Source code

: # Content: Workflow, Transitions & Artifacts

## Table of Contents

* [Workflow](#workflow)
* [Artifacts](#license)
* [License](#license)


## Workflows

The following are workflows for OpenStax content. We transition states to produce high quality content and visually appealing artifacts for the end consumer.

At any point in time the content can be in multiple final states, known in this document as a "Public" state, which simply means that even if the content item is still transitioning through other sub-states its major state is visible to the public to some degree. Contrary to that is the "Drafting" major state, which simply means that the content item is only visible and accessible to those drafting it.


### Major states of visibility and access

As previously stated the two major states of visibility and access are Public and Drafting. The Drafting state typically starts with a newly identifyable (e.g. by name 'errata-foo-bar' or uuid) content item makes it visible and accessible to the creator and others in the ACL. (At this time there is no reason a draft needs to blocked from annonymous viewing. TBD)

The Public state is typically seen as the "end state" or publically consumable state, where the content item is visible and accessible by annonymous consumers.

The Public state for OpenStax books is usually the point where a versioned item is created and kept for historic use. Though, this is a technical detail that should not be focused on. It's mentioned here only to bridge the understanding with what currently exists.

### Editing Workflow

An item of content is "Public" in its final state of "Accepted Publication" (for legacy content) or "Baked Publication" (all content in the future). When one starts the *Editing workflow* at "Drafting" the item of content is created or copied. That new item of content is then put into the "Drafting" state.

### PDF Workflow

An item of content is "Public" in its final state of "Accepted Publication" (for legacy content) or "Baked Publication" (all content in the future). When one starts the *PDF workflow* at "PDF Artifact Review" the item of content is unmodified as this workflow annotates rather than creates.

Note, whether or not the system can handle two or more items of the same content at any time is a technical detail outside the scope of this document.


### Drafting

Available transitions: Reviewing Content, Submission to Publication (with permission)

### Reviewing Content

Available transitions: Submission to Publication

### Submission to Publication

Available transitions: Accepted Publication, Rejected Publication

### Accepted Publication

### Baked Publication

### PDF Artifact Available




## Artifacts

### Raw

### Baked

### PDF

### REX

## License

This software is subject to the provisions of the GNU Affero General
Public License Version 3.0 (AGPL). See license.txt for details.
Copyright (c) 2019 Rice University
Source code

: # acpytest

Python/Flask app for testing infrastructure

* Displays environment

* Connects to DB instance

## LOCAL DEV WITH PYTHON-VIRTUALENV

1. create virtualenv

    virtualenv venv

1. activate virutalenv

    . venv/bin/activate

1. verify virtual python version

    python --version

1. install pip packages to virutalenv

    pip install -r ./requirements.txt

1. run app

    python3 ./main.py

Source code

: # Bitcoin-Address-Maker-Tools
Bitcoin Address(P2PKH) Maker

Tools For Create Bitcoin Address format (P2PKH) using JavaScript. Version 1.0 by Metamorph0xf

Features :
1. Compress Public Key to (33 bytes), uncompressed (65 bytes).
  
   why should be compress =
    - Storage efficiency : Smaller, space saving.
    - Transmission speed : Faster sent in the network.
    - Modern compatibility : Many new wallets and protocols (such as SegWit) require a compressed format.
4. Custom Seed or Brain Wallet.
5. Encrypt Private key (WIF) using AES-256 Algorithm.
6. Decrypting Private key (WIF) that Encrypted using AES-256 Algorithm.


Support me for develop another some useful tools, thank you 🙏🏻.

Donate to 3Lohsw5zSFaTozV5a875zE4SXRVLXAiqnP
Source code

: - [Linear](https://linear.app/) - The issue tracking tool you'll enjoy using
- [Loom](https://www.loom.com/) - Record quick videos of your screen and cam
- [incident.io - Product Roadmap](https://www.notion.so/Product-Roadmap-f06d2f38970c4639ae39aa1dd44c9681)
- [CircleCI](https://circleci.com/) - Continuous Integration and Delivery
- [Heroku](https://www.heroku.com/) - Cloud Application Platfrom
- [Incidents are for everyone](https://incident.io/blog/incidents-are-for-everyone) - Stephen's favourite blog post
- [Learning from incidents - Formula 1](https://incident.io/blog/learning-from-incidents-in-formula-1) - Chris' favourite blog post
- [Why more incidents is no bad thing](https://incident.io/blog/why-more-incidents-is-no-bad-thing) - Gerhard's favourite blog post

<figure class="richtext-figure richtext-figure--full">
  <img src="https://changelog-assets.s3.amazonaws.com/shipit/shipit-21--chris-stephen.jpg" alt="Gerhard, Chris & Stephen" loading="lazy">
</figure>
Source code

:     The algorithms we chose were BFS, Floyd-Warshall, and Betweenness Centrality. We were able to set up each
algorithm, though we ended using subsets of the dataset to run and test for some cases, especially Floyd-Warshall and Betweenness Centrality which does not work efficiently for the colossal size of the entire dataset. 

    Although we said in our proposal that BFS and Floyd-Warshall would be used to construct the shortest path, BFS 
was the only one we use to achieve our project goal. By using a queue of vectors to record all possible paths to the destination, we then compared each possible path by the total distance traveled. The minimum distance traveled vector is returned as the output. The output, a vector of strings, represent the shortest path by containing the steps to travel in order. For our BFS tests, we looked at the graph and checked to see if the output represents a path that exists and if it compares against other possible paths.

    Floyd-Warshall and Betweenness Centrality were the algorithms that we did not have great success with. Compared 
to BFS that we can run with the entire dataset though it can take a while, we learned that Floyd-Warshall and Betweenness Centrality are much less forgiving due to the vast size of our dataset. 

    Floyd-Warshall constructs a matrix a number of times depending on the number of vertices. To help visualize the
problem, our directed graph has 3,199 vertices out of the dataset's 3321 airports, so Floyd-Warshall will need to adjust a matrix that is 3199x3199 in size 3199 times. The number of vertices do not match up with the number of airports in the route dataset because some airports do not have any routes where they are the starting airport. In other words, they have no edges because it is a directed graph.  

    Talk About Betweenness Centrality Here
* * *
INSTRUCTIONS FOR THE TASK
Where a line of the data holds the word "Reviewing", copy that line.

REPLY TO THE EXERCISE
Available transitions: Reviewing Content, Submission to Publication (with permission)
### Reviewing Content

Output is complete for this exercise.